Received packet ... with invalid Message-Authenticator! (Shared secret is incorrect.)
FreeRADIUS 'invalid Message-Authenticator! (Shared secret is incorrect.)' explained
The log line:
Dropping packet without response because of error:
Received packet from 192.168.10.5 with invalid Message-Authenticator!
(Shared secret is incorrect.)
What it actually means: the RADIUS request failed its integrity check. The NAS (switch/AP/controller) signed the packet with one shared secret; FreeRADIUS verified it with another. They disagree, so the server drops the packet without replying at all — which is why the NAS side shows timeouts, not rejects, and why clients just spin.
Nothing about the user, their password, EAP, or your policies is involved. This failure happens before all of that.
The three ways this happens
1. The secrets are actually different
Someone typo’d, someone pasted with a trailing newline, or one side still has last year’s secret. Both input fields show dots, so you can’t compare by looking.
Fix: re-type (never paste) the secret on the NAS and in the matching client {} block in clients.conf, restart or SIGHUP radiusd, retest. If the NAS firmware is old, keep the secret under 32 characters — some devices truncate silently.
2. The packet matched a different client block than you think
FreeRADIUS selects the client {} entry by the packet’s source IP, and more-specific definitions coexist with broad ones. A stray client 0.0.0.0/0 (often added “temporarily” for testing) or an overlapping subnet entry means the secret being checked isn’t from the block you keep editing.
Fix: run radiusd -X, find the incoming packet, and read which client FreeRADIUS says it is. Then grep clients.conf (and sites-enabled/, and any SQL-backed client store) for overlapping definitions.

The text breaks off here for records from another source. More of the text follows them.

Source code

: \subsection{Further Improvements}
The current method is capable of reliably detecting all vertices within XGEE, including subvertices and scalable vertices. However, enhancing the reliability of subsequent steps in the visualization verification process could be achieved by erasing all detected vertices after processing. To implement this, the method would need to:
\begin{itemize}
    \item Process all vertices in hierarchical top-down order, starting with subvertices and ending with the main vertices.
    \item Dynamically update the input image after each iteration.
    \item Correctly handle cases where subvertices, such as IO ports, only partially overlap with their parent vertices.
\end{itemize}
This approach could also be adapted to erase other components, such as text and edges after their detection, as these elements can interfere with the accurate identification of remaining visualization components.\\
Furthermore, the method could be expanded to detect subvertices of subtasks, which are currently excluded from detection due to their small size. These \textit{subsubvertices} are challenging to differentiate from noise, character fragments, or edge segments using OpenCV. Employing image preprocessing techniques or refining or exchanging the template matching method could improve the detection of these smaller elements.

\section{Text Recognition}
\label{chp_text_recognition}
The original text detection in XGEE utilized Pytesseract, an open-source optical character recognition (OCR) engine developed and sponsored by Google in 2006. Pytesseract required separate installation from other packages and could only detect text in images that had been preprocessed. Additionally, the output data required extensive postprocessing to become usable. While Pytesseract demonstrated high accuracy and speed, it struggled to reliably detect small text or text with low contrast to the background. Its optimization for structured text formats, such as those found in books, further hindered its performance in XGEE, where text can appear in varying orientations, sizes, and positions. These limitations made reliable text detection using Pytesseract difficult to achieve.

3. NAT is rewriting the source address
If the NAS sits behind NAT or a load balancer, packets arrive from the translated address — which matches a different (or no) client entry. You fixed the right secret on the right client block; the packets just aren’t attributed to it.
Fix: compare the source IP in the debug line with the NAS’s real address. If they differ, add a client entry for the NAT address, or fix routing so RADIUS traffic keeps its source.
The NPS equivalent
Windows NPS reports the identical disease as Event 6273, Reason Code 262 — “The supplied message is incomplete. The signature was not verified.” Same fix, different console.